Interdisciplinary Centre for Mountain Research, University of Lausanne, Switzerland
Luuk Dorren
Bern University of Applied Sciences, School for Agricultural, Forest and Food Sciences HAFL, Switzerland
*Address all correspondence to: christine.moos@unil.ch
1. Introduction
Forests provide important protection against rockfall in steep mountain terrain [1]. Thanks to this so-called Nature-based Solution, maintenance and installation costs of technical protection measures, such as dams or nets, are financially bearable or can even be avoided at many places due to the reduction of rockfall rebound heights and impact energies by previous impacts on trees [2]. Furthermore, protection forests fulfill additional functions in terms of wood production, biodiversity or water filtration [3]. Knowing the value of the protection service of mountain forests is key to efficiently allocate financial resources in forest and natural hazard management. A realistic valuation of the protective function of forests, however, can only be guaranteed if long-term costs and benefits are considered [4]. Often, the value of the protective function of forests is only qualitatively assessed or estimated based on general costs of replacing [5]. However, such approaches, only indirectly quantify the effect of forests on natural hazards and do not account for the potential damage prevented by the forest. A risk-based approach, on the other hand, allows for a translation of the physical effect of trees on the natural hazard process into monetary terms and thus a direct quantification of the avoided costs [6]. The latter are defined as the difference in risk with and without the protective effect of the forest [7]. To support decisions on risk prevention measures, including protection forest management or combinations of different types of measures, a cost–benefit analysis (CBA) is a method that provides standardized and quantified information on the efficacy and efficiency of the analyzed measures [8]. For a realistic long-term economic assessment of risk reduction measures, all costs and benefits must be adjusted to a common point of time, which can be done by calculating the Net Present Value (NPV), being the sum of all future expected benefits and costs discounted to today [9].

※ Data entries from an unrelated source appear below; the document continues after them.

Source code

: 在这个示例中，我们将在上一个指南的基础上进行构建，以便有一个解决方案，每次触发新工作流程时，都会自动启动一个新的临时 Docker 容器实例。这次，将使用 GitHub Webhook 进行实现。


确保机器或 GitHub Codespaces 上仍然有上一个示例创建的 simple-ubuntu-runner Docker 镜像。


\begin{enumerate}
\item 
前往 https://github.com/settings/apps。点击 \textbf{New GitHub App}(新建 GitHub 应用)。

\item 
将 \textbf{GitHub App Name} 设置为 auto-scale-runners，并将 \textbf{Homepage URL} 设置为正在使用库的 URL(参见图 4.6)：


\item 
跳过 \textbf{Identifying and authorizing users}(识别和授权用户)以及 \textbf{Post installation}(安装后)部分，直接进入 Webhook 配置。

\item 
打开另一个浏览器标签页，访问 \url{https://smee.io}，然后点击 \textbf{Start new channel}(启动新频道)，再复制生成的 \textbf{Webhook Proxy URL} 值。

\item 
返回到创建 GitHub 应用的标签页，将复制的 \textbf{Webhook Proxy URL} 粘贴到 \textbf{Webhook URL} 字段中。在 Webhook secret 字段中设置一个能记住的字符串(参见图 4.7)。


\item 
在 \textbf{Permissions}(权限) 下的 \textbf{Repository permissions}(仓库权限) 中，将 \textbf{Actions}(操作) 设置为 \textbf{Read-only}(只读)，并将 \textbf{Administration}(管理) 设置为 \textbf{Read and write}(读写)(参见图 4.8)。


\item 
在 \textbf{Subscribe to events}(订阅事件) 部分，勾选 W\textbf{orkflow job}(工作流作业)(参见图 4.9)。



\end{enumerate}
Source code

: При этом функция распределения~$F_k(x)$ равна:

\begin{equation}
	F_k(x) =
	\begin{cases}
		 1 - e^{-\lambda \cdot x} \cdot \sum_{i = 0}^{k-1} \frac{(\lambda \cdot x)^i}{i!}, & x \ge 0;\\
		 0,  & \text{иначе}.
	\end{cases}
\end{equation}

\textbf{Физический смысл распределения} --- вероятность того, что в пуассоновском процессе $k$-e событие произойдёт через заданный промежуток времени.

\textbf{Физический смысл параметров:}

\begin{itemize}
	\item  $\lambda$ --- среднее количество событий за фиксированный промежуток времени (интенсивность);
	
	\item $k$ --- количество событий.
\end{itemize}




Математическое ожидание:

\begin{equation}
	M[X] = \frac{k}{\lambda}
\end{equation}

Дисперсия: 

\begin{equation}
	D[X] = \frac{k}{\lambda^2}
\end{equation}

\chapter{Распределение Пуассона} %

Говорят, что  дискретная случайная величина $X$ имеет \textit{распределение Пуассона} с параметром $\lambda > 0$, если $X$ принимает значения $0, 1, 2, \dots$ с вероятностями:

Valuing the protection service of the forest can facilitate the prioritization of protection forest management at local, regional and national scale. At local (e.g. slope) scale, a detailed quantification of the protective effect of a protection forest complex (i.e. one or multiple forest stands that protect against a natural hazard process) is required i) for the planning and comparison of risk prevention measures and ii) as basis for an efficient forest management. A valuation of the forest’s protective effect at regional (e.g., valley) scale is important for the large-scale planning and prioritization of forest management measures.
In this chapter, we quantify the protective effect of forests against rockfall at local and regional scale using a risk-based approach. We present a simple method to estimate risk and the risk reduction provided by forest at regional scale and then do a profound economic valuation of a single protection forest complex based on a cost–benefit analysis and compare it to technical protection measures. The methodological approaches are presented based on a case study region along the Gotthard highway in Switzerland, where rockfall events frequently end up on the mountain side driving lanes.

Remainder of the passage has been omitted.